First, we delete all the indexes of the tb_user table.

drop index idx_user_pro_age_sta on tb_user;
drop index idx_email_5 on tb_user;
drop index idx_user_age_phone_aa on tb_user;
drop index idx_user_age_phone_ad on tb_user;

Next, without an index, execute the following SQL to query the execution plan:

explain select profession , count(*) from tb_user group by profession ;

Then, we create a joint index for profession , age , and status .

create index idx_user_pro_age_sta on tb_user(profession , age , status);

Immediately afterwards, execute the same SQL as before to view the execution plan.

explain select profession , count(*) from tb_user group by profession ;

Then execute the following group query SQL to view the execution plan:

We found that if we group only based on age , Using temporary will appear ; and if we group based on

If two fields of profession and age are grouped at the same time, Using temporary will not appear . The reason is because for grouping operations,

In the joint index, it also conforms to the leftmost prefix rule.

Therefore, in grouping operations, we need to optimize through the following two points to improve performance:

A. During grouping operations, indexes can be used to improve efficiency.

B. During grouping operations, the use of indexes also satisfies the leftmost prefix rule.

5.limit optimization

When the amount of data is relatively large, if limit paging query is performed, the efficiency of paging query will be lower as the query goes later.

Let’s take a look at the time-consuming comparison of executing limit paging queries:

Through testing, we will see that the further back, the lower the efficiency of paging query. This is the problem of paging query.

Because, when performing a paging query, if limit 2000000,10 is executed , MySQL needs to sort the first 2000010 records.

records, only 2000000 - 2000010 records are returned, and other records are discarded. The cost of query sorting is very high.

Optimization idea : In general paging queries, the performance can be better improved by creating a covering index. You can add sub-queries through the covering index.

Query form is optimized.

explain select * from tb_sku t , (select id from tb_sku order by id
limit 2000000,10) a where t.id = a.id;

6.count optimization

6.1 Overview

select count(*) from tb_user ;

In previous tests, we found that if the amount of data is large, it is very time-consuming to perform the count operation.

The MyISAM engine stores the total number of rows of a table on disk, so when count(*) is executed, this will be returned directly.

Count, the efficiency is very high; but if it is a conditional count , MyISAM is also slow.

The InnoDB engine is in trouble.

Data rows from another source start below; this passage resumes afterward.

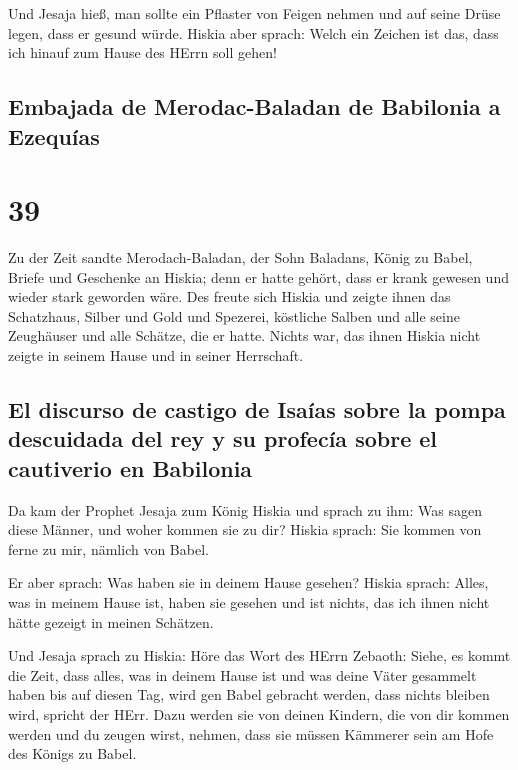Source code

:  Und Jesaja hieß, man sollte ein Pflaster von Feigen
nehmen und auf seine Drüse legen, dass er gesund würde. 
Hiskia aber sprach: Welch ein Zeichen ist das, dass ich hinauf zum Hause
des HErrn soll gehen!

\hypertarget{embajada-de-merodac-baladan-de-babilonia-a-ezequuxedas}{%
\subsection{Embajada de Merodac-Baladan de Babilonia a
Ezequías}\label{embajada-de-merodac-baladan-de-babilonia-a-ezequuxedas}}

\hypertarget{section-38}{%
\section{39}\label{section-38}}

 Zu der Zeit sandte Merodach-Baladan, der Sohn Baladans,
König zu Babel, Briefe und Geschenke an Hiskia; denn er hatte gehört,
dass er krank gewesen und wieder stark geworden wäre.  Des
freute sich Hiskia und zeigte ihnen das Schatzhaus, Silber und Gold und
Spezerei, köstliche Salben und alle seine Zeughäuser und alle Schätze,
die er hatte. Nichts war, das ihnen Hiskia nicht zeigte in seinem Hause
und in seiner Herrschaft.

\hypertarget{el-discurso-de-castigo-de-isauxedas-sobre-la-pompa-descuidada-del-rey-y-su-profecuxeda-sobre-el-cautiverio-en-babilonia}{%
\subsection{El discurso de castigo de Isaías sobre la pompa descuidada
del rey y su profecía sobre el cautiverio en
Babilonia}\label{el-discurso-de-castigo-de-isauxedas-sobre-la-pompa-descuidada-del-rey-y-su-profecuxeda-sobre-el-cautiverio-en-babilonia}}

 Da kam der Prophet Jesaja zum König Hiskia und sprach zu
ihm: Was sagen diese Männer, und woher kommen sie zu dir? Hiskia sprach:
Sie kommen von ferne zu mir, nämlich von Babel.

 Er aber sprach: Was haben sie in deinem Hause gesehen?
Hiskia sprach: Alles, was in meinem Hause ist, haben sie gesehen und ist
nichts, das ich ihnen nicht hätte gezeigt in meinen Schätzen.

 Und Jesaja sprach zu Hiskia: Höre das Wort des HErrn
Zebaoth:  Siehe, es kommt die Zeit, dass alles, was in
deinem Hause ist und was deine Väter gesammelt haben bis auf diesen Tag,
wird gen Babel gebracht werden, dass nichts bleiben wird, spricht der
HErr.  Dazu werden sie von deinen Kindern, die von dir
kommen werden und du zeugen wirst, nehmen, dass sie müssen Kämmerer sein
am Hofe des Königs zu Babel.

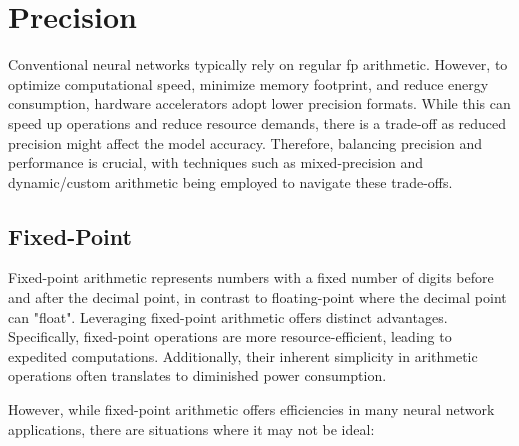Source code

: \section{Precision}

Conventional neural networks typically rely on regular \gls{fp} arithmetic. However, to optimize computational speed, minimize memory footprint, and reduce energy consumption, hardware accelerators adopt lower precision formats. While this can speed up operations and reduce resource demands, there is a trade-off as reduced precision might affect the model accuracy. Therefore, balancing precision and performance is crucial, with techniques such as mixed-precision and dynamic/custom arithmetic being employed to navigate these trade-offs.
\subsection{Fixed-Point}

Fixed-point arithmetic represents numbers with a fixed number of digits before and after the decimal point, in contrast to floating-point where the decimal point can "float". Leveraging fixed-point arithmetic offers distinct advantages. Specifically, fixed-point operations are more resource-efficient, leading to expedited computations. Additionally, their inherent simplicity in arithmetic operations often translates to diminished power consumption. 


However, while fixed-point arithmetic offers efficiencies in many neural network applications, there are situations where it may not be ideal:

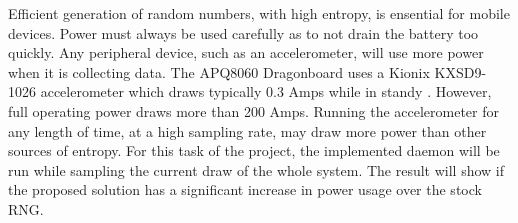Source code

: 
Efficient generation of random numbers, with high entropy, is ensential 
for mobile devices.  Power must always be used carefully as to not drain 
the battery too quickly.  Any peripheral device, such as an 
accelerometer, will use more power when it is collecting data.  The 
APQ8060 Dragonboard uses a Kionix KXSD9-1026 accelerometer which draws 
typically 0.3 \mu Amps while in standy \cite{Kionix}.  However, full 
operating power draws more than 200 \mu Amps.  Running the accelerometer 
for any length of time, at a high sampling rate, may draw more power 
than other sources of entropy.  For this task of the project, the 
implemented daemon will be run while sampling the current draw of the 
whole system.  The result will show if the proposed solution has a 
significant increase in power usage over the stock RNG.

When it executes count(*) , it needs to read the data from the engine line by line.

Come and then accumulate the count.

If you want to greatly improve the count efficiency of the InnoDB table , the main optimization idea is to count by yourself ( you can use redis to

The database is used, but if it is a conditional count , it will be more troublesome ) .

6.2count usage

count() is an aggregate function. The returned result set is judged row by row. If the parameter of the count function is not

NULL , the cumulative value will be added by 1 , otherwise it will not be added, and finally the cumulative value will be returned.

Usage: count ( * ), count (primary key), count (field), count (number)

If sorted according to efficiency, count( field ) < count( primary key id) < count(1) ≈ count(*) , so try to

Use count(*) for the quantity .

7.update optimization

We mainly need to pay attention to the precautions when executing the update statement.

update course set name = 'javaEE' where id = 1 ; 1

When we execute the deleted SQL statement, the data in the row with ID 1 will be locked , and then after the transaction is committed, the row lock is released.

But when we execute the following SQL .

update course set name = 'SpringBoot' where name = 'PHP' ;

When we start multiple transactions and execute the above SQL , we find that the row lock is upgraded to a table lock. causing the update statement

Performance is greatly reduced

InnoDB 's row lock is a lock for the index, not for the record , and the index cannot fail, otherwise it will be upgraded from a row lock to a table lock.

[MySQL] How many of the seven SQL optimization methods do you know?